• Prompt:
All entries must be extracted exactly, with nothing added or dropped.

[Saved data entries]
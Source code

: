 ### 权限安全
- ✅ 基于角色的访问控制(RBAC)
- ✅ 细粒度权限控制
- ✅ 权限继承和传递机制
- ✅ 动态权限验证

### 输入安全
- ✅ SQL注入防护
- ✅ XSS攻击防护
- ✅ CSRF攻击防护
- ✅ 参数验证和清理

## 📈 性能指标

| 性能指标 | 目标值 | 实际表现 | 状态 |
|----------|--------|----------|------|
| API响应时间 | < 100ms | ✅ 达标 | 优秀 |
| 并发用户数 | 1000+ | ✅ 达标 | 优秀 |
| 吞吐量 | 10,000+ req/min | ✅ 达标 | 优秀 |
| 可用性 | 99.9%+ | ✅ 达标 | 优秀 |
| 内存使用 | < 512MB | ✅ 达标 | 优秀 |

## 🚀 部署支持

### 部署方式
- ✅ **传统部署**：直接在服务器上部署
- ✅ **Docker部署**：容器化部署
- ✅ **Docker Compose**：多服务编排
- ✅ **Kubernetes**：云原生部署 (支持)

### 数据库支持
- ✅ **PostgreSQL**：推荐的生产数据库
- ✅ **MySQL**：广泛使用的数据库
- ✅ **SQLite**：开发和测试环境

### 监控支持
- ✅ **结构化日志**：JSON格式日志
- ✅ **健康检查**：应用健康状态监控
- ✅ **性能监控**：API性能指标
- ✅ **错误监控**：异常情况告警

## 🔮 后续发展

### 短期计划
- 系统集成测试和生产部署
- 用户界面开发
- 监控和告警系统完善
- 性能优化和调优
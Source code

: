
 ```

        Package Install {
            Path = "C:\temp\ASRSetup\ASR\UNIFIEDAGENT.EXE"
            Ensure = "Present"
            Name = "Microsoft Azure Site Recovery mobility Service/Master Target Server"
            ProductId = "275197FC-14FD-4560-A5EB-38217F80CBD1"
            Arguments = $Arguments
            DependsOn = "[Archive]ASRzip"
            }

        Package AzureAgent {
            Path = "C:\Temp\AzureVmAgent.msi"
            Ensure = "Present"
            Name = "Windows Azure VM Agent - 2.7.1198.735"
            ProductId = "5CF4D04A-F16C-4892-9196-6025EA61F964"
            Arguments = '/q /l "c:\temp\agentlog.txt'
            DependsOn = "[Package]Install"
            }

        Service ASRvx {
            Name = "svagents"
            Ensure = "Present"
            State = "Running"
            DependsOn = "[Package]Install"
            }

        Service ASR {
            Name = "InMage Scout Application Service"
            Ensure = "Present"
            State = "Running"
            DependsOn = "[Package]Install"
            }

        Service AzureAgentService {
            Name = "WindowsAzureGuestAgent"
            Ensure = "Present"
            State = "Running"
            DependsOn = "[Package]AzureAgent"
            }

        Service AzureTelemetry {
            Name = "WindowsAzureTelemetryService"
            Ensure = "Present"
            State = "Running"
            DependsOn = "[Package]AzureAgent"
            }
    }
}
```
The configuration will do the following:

• Finished task:
Source code

: ### 权限安全
- ✅ 基于角色的访问控制(RBAC)
- ✅ 细粒度权限控制
- ✅ 权限继承和传递机制
- ✅ 动态权限验证

### 输入安全
- ✅ SQL注入防护
- ✅ XSS攻击防护
- ✅ CSRF攻击防护
- ✅ 参数验证和清理

## 📈 性能指标

| 性能指标 | 目标值 | 实际表现 | 状态 |
|----------|--------|----------|------|
| API响应时间 | < 100ms | ✅ 达标 | 优秀 |
| 并发用户数 | 1000+ | ✅ 达标 | 优秀 |
| 吞吐量 | 10,000+ req/min | ✅ 达标 | 优秀 |
| 可用性 | 99.9%+ | ✅ 达标 | 优秀 |
| 内存使用 | < 512MB | ✅ 达标 | 优秀 |

## 🚀 部署支持

### 部署方式
- ✅ **传统部署**：直接在服务器上部署
- ✅ **Docker部署**：容器化部署
- ✅ **Docker Compose**：多服务编排
- ✅ **Kubernetes**：云原生部署 (支持)

### 数据库支持
- ✅ **PostgreSQL**：推荐的生产数据库
- ✅ **MySQL**：广泛使用的数据库
- ✅ **SQLite**：开发和测试环境

### 监控支持
- ✅ **结构化日志**：JSON格式日志
- ✅ **健康检查**：应用健康状态监控
- ✅ **性能监控**：API性能指标
- ✅ **错误监控**：异常情况告警

## 🔮 后续发展

### 短期计划
- 系统集成测试和生产部署
- 用户界面开发
- 监控和告警系统完善
- 性能优化和调优
Source code

:
 ```

        Package Install {
            Path = "C:\temp\ASRSetup\ASR\UNIFIEDAGENT.EXE"
            Ensure = "Present"
            Name = "Microsoft Azure Site Recovery mobility Service/Master Target Server"
            ProductId = "275197FC-14FD-4560-A5EB-38217F80CBD1"
            Arguments = $Arguments
            DependsOn = "[Archive]ASRzip"
            }

        Package AzureAgent {
            Path = "C:\Temp\AzureVmAgent.msi"
            Ensure = "Present"
            Name = "Windows Azure VM Agent - 2.7.1198.735"
            ProductId = "5CF4D04A-F16C-4892-9196-6025EA61F964"
            Arguments = '/q /l "c:\temp\agentlog.txt'
            DependsOn = "[Package]Install"
            }

        Service ASRvx {
            Name = "svagents"
            Ensure = "Present"
            State = "Running"
            DependsOn = "[Package]Install"
            }

        Service ASR {
            Name = "InMage Scout Application Service"
            Ensure = "Present"
            State = "Running"
            DependsOn = "[Package]Install"
            }

        Service AzureAgentService {
            Name = "WindowsAzureGuestAgent"
            Ensure = "Present"
            State = "Running"
            DependsOn = "[Package]AzureAgent"
            }

        Service AzureTelemetry {
            Name = "WindowsAzureTelemetryService"
            Ensure = "Present"
            State = "Running"
            DependsOn = "[Package]AzureAgent"
            }
    }
}
```
The configuration will do the following:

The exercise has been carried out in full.